Toyotomi Hideyoshi, a Japanese warlord and leader, was furious about the trade. While ironically having no problem with enslaving Koreans during the Korean invasions he launched in the 1590s, Hideyoshi was vocal about ending the trade in Japanese slaves.
In 1587, he issued a ban that outlawed the practice, although the sale of Japanese slaves did persist for some time afterward.
9#Over 200 Japanese High School Girls Were Used As Nurses In The Battle Of Okinawa
In April 1945, the Allies launched their invasion of Okinawa. The three-month-long bloodbath killed over 200,000 people, 94,000 of whom were Okinawan civilians. Among the civilian dead was the Himeyuri Student Corps, a group of 200 female students between the ages of 15 and 19 whom the Japanese had forced to work as nurses during the battle.
At first, the Himeyuri girls worked at an army hospital. But they were moved to caves as the bombing of the island grew worse. They fed wounded Japanese soldiers, helped to perform amputations, and buried the bodies of the dead. As the Americans advanced, the girls were told not to surrender. Instead, they were advised to commit suicide by hand grenade.

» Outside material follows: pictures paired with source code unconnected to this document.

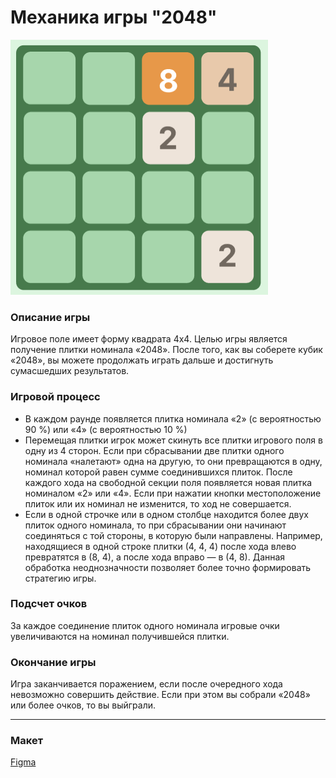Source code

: # Механика игры "2048"

![Image alt](https://github.com/Chillout-team/chillout2048/blob/CHI-34/2048.png)

### Описание игры
Игровое поле имеет форму квадрата 4x4. Целью игры является получение плитки номинала «2048». После того, как вы соберете кубик «2048», вы можете продолжать играть дальше и достигнуть сумасшедших результатов. 

### Игровой процесс
- В каждом раунде появляется плитка номинала «2» (с вероятностью 90 %) или «4» (с вероятностью 10 %)
- Перемещая плитки игрок может скинуть все плитки игрового поля в одну из 4 сторон. Если при сбрасывании две плитки одного номинала «налетают» одна на другую, то они превращаются в одну, номинал которой равен сумме соединившихся плиток. После каждого хода на свободной секции поля появляется новая плитка номиналом «2» или «4». Если при нажатии кнопки местоположение плиток или их номинал не изменится, то ход не совершается.
- Если в одной строчке или в одном столбце находится более двух плиток одного номинала, то при сбрасывании они начинают соединяться с той стороны, в которую были направлены. Например, находящиеся в одной строке плитки (4, 4, 4) после хода влево превратятся в (8, 4), а после хода вправо — в (4, 8). Данная обработка неоднозначности позволяет более точно формировать стратегию игры.

### Подсчет очков 
За каждое соединение плиток одного номинала игровые очки увеличиваются на номинал получившейся плитки.

### Окончание игры
Игра заканчивается поражением, если после очередного хода невозможно совершить действие. Если при этом вы собрали «2048» или более очков, то вы выйграли.

---

### Макет
[Figma ](https://www.figma.com/file/Wpd0vavUldz6d4aXXM1caI/Chillout2048?node-id=1-61&t=1c5Rj3cksNzztPL5-0)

Although some of the girls killed themselves, others died in the fighting. In one incident known as “The Cave of the Virgins,” 51 of the girls were killed after the cave they were hiding in was shelled. After the war, a monument and a museum were built for the Himeyuri girls.
10#Japan Had Its Own Nuclear Weapon Program During World War II
The atomic bombings of Hiroshima and Nagasaki shocked Japan and the world in August 1945, but one Japanese scientist might not have been so surprised. Physicist Yoshio Nishina had been worried about the possibility of such attacks since 1939. Nishina was also the head of Japan’s first nuclear weapon program, which started its research in April 1941.
By 1943, a committee headed by Nishina concluded that creating a nuclear weapon was possible but too difficult, even for the United States. The Japanese continued to research the possibility in the meantime, and another program called the F-Go Project was set up under physicist Bunsaku Arakatsu.
Though neither program was successful, who knows how differently World War II might have turned out had Japan gotten an atomic weapon first? According to author Robert K. Wilcox, Japan had the knowledge to create an atomic bomb but lacked the resources. In one close call in May 1945, a Nazi submarine that was supposed to deliver 540 kilograms (1,200 lb) of uranium oxide was captured on its way to Tokyo by the United States Navy.